Requirement:
Below are some records. Return exactly the lines from the one with "(even), $8.6983$ ($\Gamma^3$)." to the one with "likewise has no", and nothing else.

(Source texts of formatted documents)
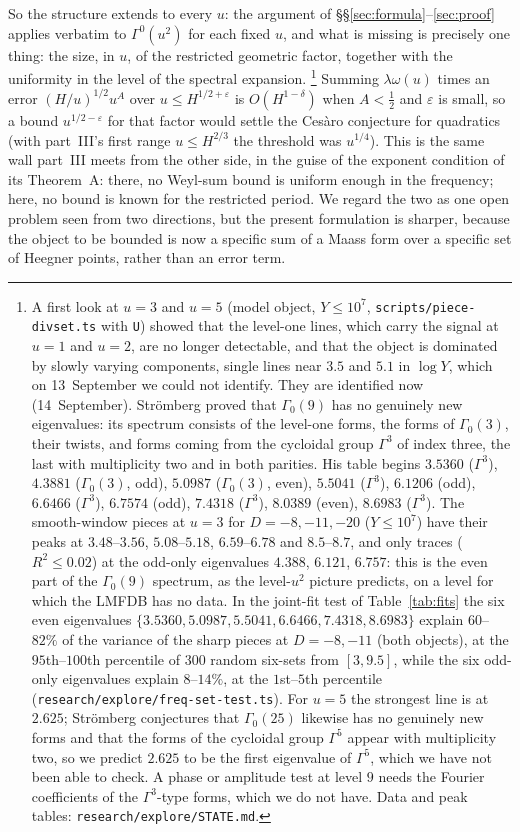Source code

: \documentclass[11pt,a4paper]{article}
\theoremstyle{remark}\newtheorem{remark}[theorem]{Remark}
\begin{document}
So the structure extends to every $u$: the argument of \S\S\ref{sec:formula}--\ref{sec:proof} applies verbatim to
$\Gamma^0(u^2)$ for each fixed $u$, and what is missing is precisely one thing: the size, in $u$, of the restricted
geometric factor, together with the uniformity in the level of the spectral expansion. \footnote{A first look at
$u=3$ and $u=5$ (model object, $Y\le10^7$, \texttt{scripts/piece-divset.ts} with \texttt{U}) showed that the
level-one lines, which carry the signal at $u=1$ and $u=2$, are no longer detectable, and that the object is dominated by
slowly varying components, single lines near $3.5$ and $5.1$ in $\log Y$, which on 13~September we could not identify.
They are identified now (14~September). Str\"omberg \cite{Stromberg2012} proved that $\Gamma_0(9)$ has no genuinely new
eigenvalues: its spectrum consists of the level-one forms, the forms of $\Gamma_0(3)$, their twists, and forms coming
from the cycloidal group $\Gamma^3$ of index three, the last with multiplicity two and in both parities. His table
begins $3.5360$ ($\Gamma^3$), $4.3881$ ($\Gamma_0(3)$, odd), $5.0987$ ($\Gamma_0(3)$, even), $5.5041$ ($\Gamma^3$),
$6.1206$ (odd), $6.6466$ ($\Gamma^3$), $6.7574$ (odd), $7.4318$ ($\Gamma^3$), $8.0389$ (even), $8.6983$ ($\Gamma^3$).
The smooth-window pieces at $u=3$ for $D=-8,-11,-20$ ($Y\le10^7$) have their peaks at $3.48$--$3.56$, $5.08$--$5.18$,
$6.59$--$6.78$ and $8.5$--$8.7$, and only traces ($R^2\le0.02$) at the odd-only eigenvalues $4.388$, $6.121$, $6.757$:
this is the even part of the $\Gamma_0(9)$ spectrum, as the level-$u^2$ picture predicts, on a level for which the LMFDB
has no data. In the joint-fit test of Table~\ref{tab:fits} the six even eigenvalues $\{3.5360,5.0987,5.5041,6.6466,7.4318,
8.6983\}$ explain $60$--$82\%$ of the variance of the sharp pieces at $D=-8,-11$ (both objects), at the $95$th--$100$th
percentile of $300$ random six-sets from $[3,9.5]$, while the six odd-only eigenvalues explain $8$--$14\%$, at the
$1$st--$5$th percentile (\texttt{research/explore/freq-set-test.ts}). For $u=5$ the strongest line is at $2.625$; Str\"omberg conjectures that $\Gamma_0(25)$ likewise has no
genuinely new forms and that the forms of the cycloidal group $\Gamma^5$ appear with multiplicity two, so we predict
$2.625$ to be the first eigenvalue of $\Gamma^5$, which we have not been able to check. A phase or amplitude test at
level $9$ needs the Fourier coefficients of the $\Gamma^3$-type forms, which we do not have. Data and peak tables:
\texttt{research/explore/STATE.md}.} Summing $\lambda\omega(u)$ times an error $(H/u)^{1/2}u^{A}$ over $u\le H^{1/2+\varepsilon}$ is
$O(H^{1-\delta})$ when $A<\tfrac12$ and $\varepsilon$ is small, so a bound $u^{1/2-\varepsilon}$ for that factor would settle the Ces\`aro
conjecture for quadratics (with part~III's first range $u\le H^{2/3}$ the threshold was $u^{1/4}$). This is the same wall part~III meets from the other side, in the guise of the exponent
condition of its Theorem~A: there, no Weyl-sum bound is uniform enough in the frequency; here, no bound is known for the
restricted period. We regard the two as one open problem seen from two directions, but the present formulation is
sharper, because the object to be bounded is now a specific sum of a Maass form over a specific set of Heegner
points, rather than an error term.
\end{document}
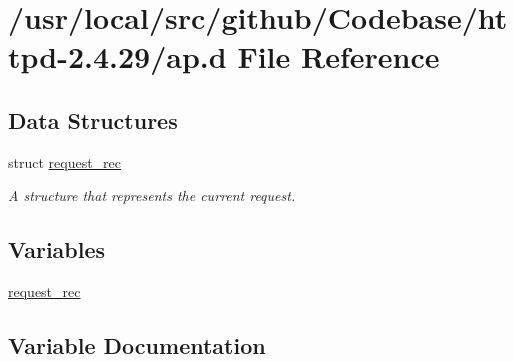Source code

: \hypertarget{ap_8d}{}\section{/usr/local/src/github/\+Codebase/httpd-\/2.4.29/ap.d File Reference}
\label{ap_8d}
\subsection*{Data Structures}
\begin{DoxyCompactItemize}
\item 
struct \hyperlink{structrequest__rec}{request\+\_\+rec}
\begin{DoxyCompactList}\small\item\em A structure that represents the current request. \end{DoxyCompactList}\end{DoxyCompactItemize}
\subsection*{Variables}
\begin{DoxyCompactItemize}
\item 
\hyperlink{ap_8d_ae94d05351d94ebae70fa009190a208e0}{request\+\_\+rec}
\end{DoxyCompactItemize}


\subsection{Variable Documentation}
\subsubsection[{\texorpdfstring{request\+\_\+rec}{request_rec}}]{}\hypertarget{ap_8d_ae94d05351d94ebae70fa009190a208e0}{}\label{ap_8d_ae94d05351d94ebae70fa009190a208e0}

Output:
$6.1206$ (odd), $6.6466$ ($\Gamma^3$), $6.7574$ (odd), $7.4318$ ($\Gamma^3$), $8.0389$ (even), $8.6983$ ($\Gamma^3$).
The smooth-window pieces at $u=3$ for $D=-8,-11,-20$ ($Y\le10^7$) have their peaks at $3.48$--$3.56$, $5.08$--$5.18$,
$6.59$--$6.78$ and $8.5$--$8.7$, and only traces ($R^2\le0.02$) at the odd-only eigenvalues $4.388$, $6.121$, $6.757$:
this is the even part of the $\Gamma_0(9)$ spectrum, as the level-$u^2$ picture predicts, on a level for which the LMFDB
has no data. In the joint-fit test of Table~\ref{tab:fits} the six even eigenvalues $\{3.5360,5.0987,5.5041,6.6466,7.4318,
8.6983\}$ explain $60$--$82\%$ of the variance of the sharp pieces at $D=-8,-11$ (both objects), at the $95$th--$100$th
percentile of $300$ random six-sets from $[3,9.5]$, while the six odd-only eigenvalues explain $8$--$14\%$, at the
$1$st--$5$th percentile (\texttt{research/explore/freq-set-test.ts}). For $u=5$ the strongest line is at $2.625$; Str\"omberg conjectures that $\Gamma_0(25)$ likewise has no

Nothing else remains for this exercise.